To understand what the new bill without net neutrality could mean to people and businesses, some knowledge of how the Internet works is needed.

Everyone ready for class? When a Web page is visited, the browser sends a request to the Web site and the site sends the browser the page. When the browser asks the Web site for a Web page the request is sent across several different companies' networks. Various different companies own the networks and this is where net neutrality comes into play.

The whole issue of net neutrality boils down to the FCC reclassification of cable broadband modem service in 2005 as an "information service" and not as a "telecommunications service" under the 1996 Act. The change meant that cable modem service was no longer subject to the common-carrier regulation.

What does that mean? It's similar to Verizon being required to allow AT&T to offer long distance service to Verizon's customers. Brand X Internet service wanted to do something much the same with Internet service. The company wanted to offer broadband Internet service through existing cable companies' network, which would have been OK before the reclassification. The result was a court case that went all the way to the Supreme Court. Search for Brand X Internet on Google or Yahoo for more information.

How did all this affect the Internet? The Internet is growing fast, and new services and features are becoming easier to get. Today we can watch TV, stream music, play games, surf Web sites and more. The use of all of these services and features takes more and more of the bandwidth from the Internet. Generally, bandwidth is the how fast the content or data is delivered to the user's computer.

Think of bandwidth as a water hose, the information as the water, and the grass being watered the Web browser, video game or video player. The faster the water comes out of the hose, the more bandwidth. The new services, such as streaming TV and movies, take a lot more bandwidth.

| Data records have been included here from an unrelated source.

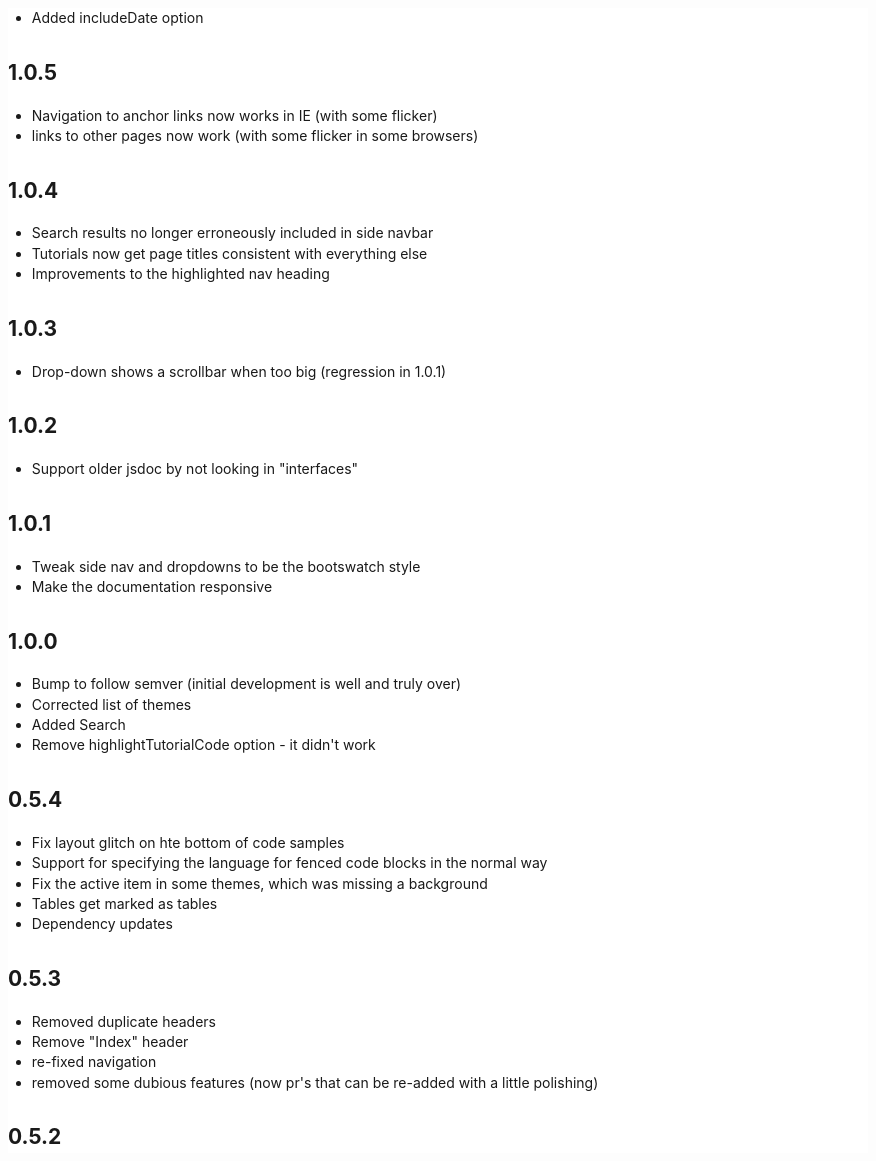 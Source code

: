 - Added includeDate option

## 1.0.5

- Navigation to anchor links now works in IE (with some flicker)
- links to other pages now work (with some flicker in some browsers)

## 1.0.4

- Search results no longer erroneously included in side navbar
- Tutorials now get page titles consistent with everything else
- Improvements to the highlighted nav heading

## 1.0.3

- Drop-down shows a scrollbar when too big (regression in 1.0.1)

## 1.0.2

- Support older jsdoc by not looking in "interfaces"

## 1.0.1

- Tweak side nav and dropdowns to be the bootswatch style
- Make the documentation responsive

## 1.0.0

- Bump to follow semver (initial development is well and truly over)
- Corrected list of themes
- Added Search
- Remove highlightTutorialCode option - it didn't work

## 0.5.4

- Fix layout glitch on hte bottom of code samples
- Support for specifying the language for fenced code blocks in the normal way
- Fix the active item in some themes, which was missing a background
- Tables get marked as tables
- Dependency updates

## 0.5.3

- Removed duplicate headers
- Remove "Index" header
- re-fixed navigation
- removed some dubious features (now pr's that can be re-added with a little polishing)

## 0.5.2
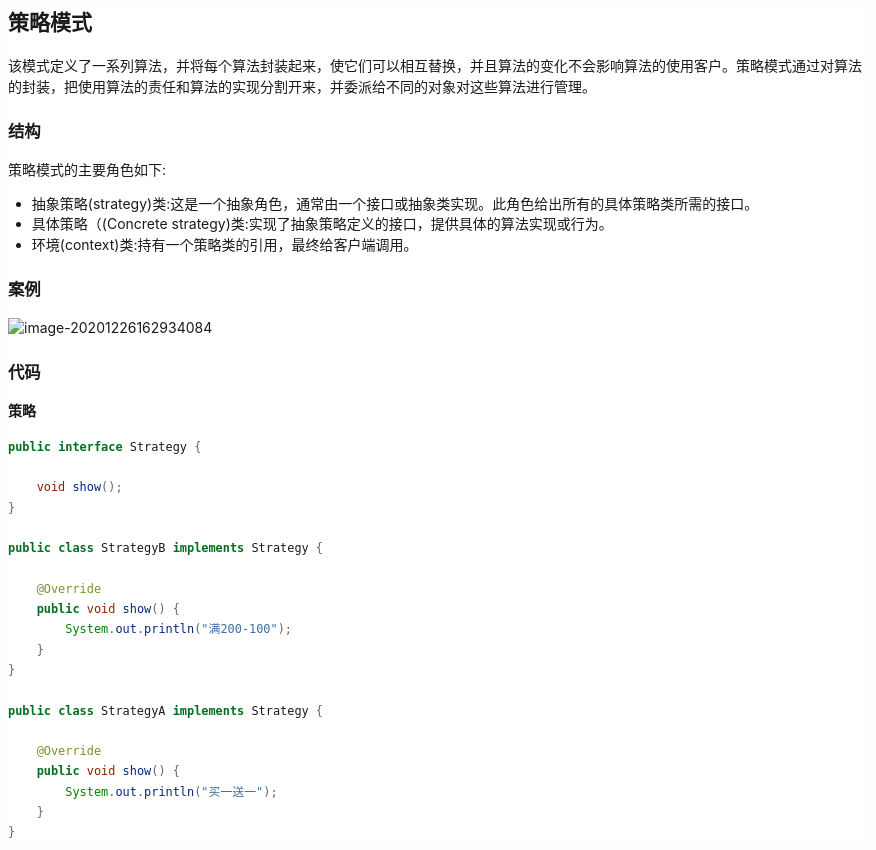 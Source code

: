 





## 策略模式

​	该模式定义了一系列算法，并将每个算法封装起来，使它们可以相互替换，并且算法的变化不会影响算法的使用客户。策略模式通过对算法的封装，把使用算法的责任和算法的实现分割开来，并委派给不同的对象对这些算法进行管理。

### 结构

策略模式的主要角色如下:

- 抽象策略(strategy)类:这是一个抽象角色，通常由一个接口或抽象类实现。此角色给出所有的具体策略类所需的接口。
- 具体策略（(Concrete strategy)类:实现了抽象策略定义的接口，提供具体的算法实现或行为。
- 环境(context)类:持有一个策略类的引用，最终给客户端调用。





### 案例

![image-20201226162934084](https://gitee.com/likeloveC/picture_bed/raw/master/img/8.26/20201226162934.png)



### 代码

**策略**

```java
public interface Strategy {

    void show();
}

public class StrategyB implements Strategy {

    @Override
    public void show() {
        System.out.println("满200-100");
    }
}

public class StrategyA implements Strategy {

    @Override
    public void show() {
        System.out.println("买一送一");
    }
}


```
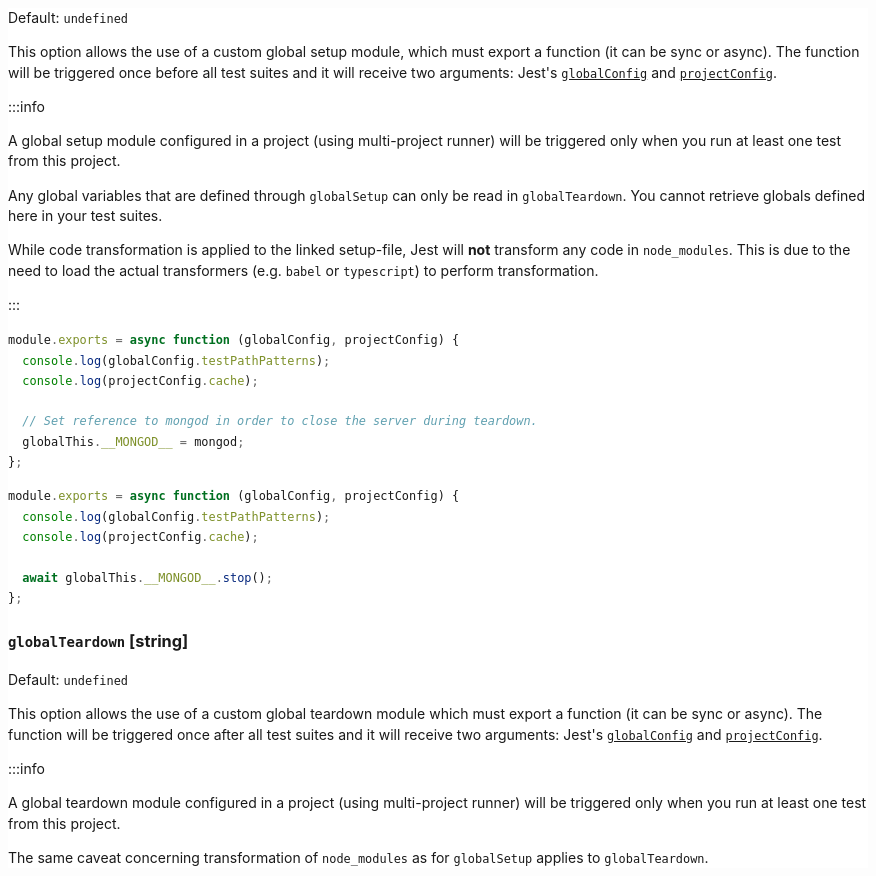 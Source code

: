 Default: `undefined`

This option allows the use of a custom global setup module, which must export a function (it can be sync or async). The function will be triggered once before all test suites and it will receive two arguments: Jest's [`globalConfig`](https://github.com/jestjs/jest/blob/v29.2.1/packages/jest-types/src/Config.ts#L358-L422) and [`projectConfig`](https://github.com/jestjs/jest/blob/v29.2.1/packages/jest-types/src/Config.ts#L424-L481).

:::info

A global setup module configured in a project (using multi-project runner) will be triggered only when you run at least one test from this project.

Any global variables that are defined through `globalSetup` can only be read in `globalTeardown`. You cannot retrieve globals defined here in your test suites.

While code transformation is applied to the linked setup-file, Jest will **not** transform any code in `node_modules`. This is due to the need to load the actual transformers (e.g. `babel` or `typescript`) to perform transformation.

:::

```js title="setup.js"
module.exports = async function (globalConfig, projectConfig) {
  console.log(globalConfig.testPathPatterns);
  console.log(projectConfig.cache);

  // Set reference to mongod in order to close the server during teardown.
  globalThis.__MONGOD__ = mongod;
};
```

```js title="teardown.js"
module.exports = async function (globalConfig, projectConfig) {
  console.log(globalConfig.testPathPatterns);
  console.log(projectConfig.cache);

  await globalThis.__MONGOD__.stop();
};
```

### `globalTeardown` \[string]

Default: `undefined`

This option allows the use of a custom global teardown module which must export a function (it can be sync or async). The function will be triggered once after all test suites and it will receive two arguments: Jest's [`globalConfig`](https://github.com/jestjs/jest/blob/v29.2.1/packages/jest-types/src/Config.ts#L358-L422) and [`projectConfig`](https://github.com/jestjs/jest/blob/v29.2.1/packages/jest-types/src/Config.ts#L424-L481).

:::info

A global teardown module configured in a project (using multi-project runner) will be triggered only when you run at least one test from this project.

The same caveat concerning transformation of `node_modules` as for `globalSetup` applies to `globalTeardown`.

The need for more bandwidth requires an upgrade to a larger hose, in this example bigger would be comparable to getting a fire hose to water your yard.

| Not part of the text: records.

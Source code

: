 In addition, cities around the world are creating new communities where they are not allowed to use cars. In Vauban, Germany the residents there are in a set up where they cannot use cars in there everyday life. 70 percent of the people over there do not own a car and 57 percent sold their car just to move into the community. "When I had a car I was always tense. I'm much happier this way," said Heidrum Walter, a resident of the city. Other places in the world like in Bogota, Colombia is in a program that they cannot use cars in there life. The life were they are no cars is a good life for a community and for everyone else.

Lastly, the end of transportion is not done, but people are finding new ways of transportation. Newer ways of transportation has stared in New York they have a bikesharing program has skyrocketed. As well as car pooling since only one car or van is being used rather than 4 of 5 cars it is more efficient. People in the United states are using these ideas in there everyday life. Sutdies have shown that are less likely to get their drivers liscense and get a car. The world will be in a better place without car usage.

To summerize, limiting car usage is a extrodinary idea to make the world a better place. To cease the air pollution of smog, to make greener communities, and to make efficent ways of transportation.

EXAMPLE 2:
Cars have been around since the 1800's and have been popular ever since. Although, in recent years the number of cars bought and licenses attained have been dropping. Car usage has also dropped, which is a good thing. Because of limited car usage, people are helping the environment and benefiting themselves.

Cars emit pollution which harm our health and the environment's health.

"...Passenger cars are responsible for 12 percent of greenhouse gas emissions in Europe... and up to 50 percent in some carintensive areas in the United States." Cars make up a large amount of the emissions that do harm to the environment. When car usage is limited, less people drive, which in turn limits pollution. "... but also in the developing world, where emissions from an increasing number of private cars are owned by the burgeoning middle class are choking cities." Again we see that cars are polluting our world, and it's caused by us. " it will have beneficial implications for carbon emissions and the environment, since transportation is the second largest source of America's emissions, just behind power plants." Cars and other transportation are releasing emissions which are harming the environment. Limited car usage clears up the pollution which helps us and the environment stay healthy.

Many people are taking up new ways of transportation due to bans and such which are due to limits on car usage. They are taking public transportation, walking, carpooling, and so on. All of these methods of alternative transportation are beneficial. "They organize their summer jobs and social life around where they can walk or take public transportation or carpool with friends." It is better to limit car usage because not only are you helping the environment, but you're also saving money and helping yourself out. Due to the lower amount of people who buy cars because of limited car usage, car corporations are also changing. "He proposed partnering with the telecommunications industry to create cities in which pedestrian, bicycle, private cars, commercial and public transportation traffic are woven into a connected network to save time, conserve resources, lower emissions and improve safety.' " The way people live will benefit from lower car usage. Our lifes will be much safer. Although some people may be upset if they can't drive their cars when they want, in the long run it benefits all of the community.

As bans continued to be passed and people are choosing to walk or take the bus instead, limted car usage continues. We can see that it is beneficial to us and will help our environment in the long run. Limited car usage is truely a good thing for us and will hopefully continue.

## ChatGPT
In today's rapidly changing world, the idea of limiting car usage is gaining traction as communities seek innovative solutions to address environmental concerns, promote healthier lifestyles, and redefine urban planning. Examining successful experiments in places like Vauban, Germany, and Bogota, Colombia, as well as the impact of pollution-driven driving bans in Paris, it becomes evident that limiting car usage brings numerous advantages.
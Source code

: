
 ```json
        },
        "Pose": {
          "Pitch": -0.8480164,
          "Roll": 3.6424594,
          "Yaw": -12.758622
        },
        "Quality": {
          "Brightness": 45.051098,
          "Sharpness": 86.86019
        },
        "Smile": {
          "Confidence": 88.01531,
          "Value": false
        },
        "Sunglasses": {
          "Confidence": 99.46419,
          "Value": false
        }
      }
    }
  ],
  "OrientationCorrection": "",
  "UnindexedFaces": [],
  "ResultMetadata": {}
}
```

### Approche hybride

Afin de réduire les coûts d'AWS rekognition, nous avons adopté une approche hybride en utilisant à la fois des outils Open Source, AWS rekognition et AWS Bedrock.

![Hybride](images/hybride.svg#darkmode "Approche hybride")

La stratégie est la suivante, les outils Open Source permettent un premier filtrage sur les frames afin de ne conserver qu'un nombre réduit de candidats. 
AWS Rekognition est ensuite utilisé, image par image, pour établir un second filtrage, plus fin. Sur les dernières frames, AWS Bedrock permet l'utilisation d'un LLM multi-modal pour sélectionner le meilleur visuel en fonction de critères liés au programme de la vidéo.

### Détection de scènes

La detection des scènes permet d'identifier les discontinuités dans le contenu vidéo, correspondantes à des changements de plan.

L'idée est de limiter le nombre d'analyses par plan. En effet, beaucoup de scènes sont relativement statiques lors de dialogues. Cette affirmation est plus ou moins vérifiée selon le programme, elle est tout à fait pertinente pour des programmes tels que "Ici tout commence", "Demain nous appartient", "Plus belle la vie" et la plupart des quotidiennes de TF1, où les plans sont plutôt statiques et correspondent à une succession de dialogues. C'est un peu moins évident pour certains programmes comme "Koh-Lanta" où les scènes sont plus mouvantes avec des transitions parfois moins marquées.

The cost of building the next generation of the Internet - one that includes such upgrades as a bigger hose - should be passed to the users and the providers of Internet services, in other words, Web site hosting companies and Internet users. However, not everyone agrees.

Net neutrality would guarantee the ability to pass information or send Web sites, for example, across AT&T's network to an Internet user. Currently, in my not-a-lawyer understanding, AT&T could block online content from Web sites.

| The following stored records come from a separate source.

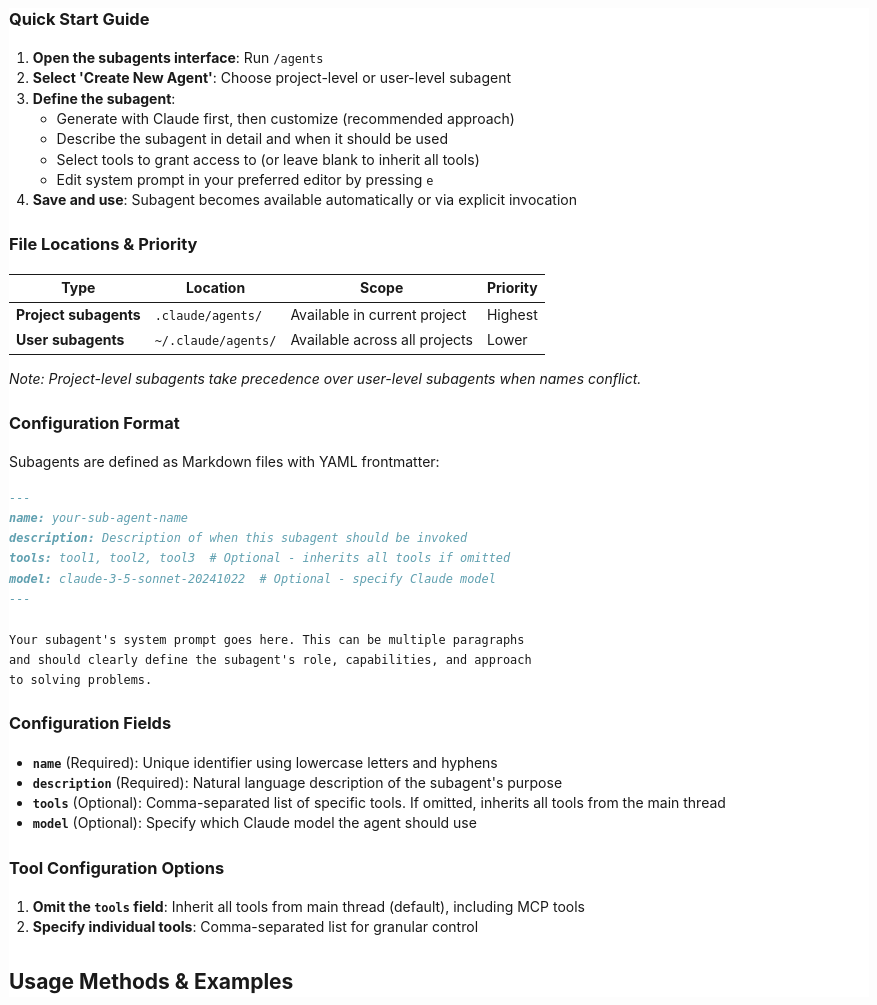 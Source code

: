 ### Quick Start Guide

1. **Open the subagents interface**: Run `/agents`
2. **Select 'Create New Agent'**: Choose project-level or user-level subagent
3. **Define the subagent**:
   - Generate with Claude first, then customize (recommended approach)
   - Describe the subagent in detail and when it should be used
   - Select tools to grant access to (or leave blank to inherit all tools)
   - Edit system prompt in your preferred editor by pressing `e`
4. **Save and use**: Subagent becomes available automatically or via explicit invocation

### File Locations & Priority

| Type | Location | Scope | Priority |
|------|----------|-------|----------|
| **Project subagents** | `.claude/agents/` | Available in current project | Highest |
| **User subagents** | `~/.claude/agents/` | Available across all projects | Lower |

*Note: Project-level subagents take precedence over user-level subagents when names conflict.*

### Configuration Format

Subagents are defined as Markdown files with YAML frontmatter:

```markdown
---
name: your-sub-agent-name
description: Description of when this subagent should be invoked
tools: tool1, tool2, tool3  # Optional - inherits all tools if omitted
model: claude-3-5-sonnet-20241022  # Optional - specify Claude model
---

Your subagent's system prompt goes here. This can be multiple paragraphs
and should clearly define the subagent's role, capabilities, and approach
to solving problems.
```

### Configuration Fields

- **`name`** (Required): Unique identifier using lowercase letters and hyphens
- **`description`** (Required): Natural language description of the subagent's purpose
- **`tools`** (Optional): Comma-separated list of specific tools. If omitted, inherits all tools from the main thread
- **`model`** (Optional): Specify which Claude model the agent should use

### Tool Configuration Options

1. **Omit the `tools` field**: Inherit all tools from main thread (default), including MCP tools
2. **Specify individual tools**: Comma-separated list for granular control

## Usage Methods & Examples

The question is: would they?

According to an interview on BusinessWeek.com, dated Nov. 7, 2005, AT&T CEO Edward Whitacre said, "Now what they would like to do is use my pipes free, but I ain't going to let them do that because we have spent this capital, and we have to have a return on it. So there's going to have to be some mechanism for these people who use these pipes to pay for the portion they're using. Why should they be allowed to use my pipes?"

Shortly after, the company released a statement, informing the public that they would not and never have degraded or blocked sites from being viewed.

In a March 21, 2006, article from NetworkingPipeline.com Whitacre is quoted from a keynote speech, "Any provider who blocks access to the Internet is inviting customers to find another provider. It's bad business." He then emphatically stated that AT&T would not block independent services, "nor will we degrade (Internet access). Period, end of story."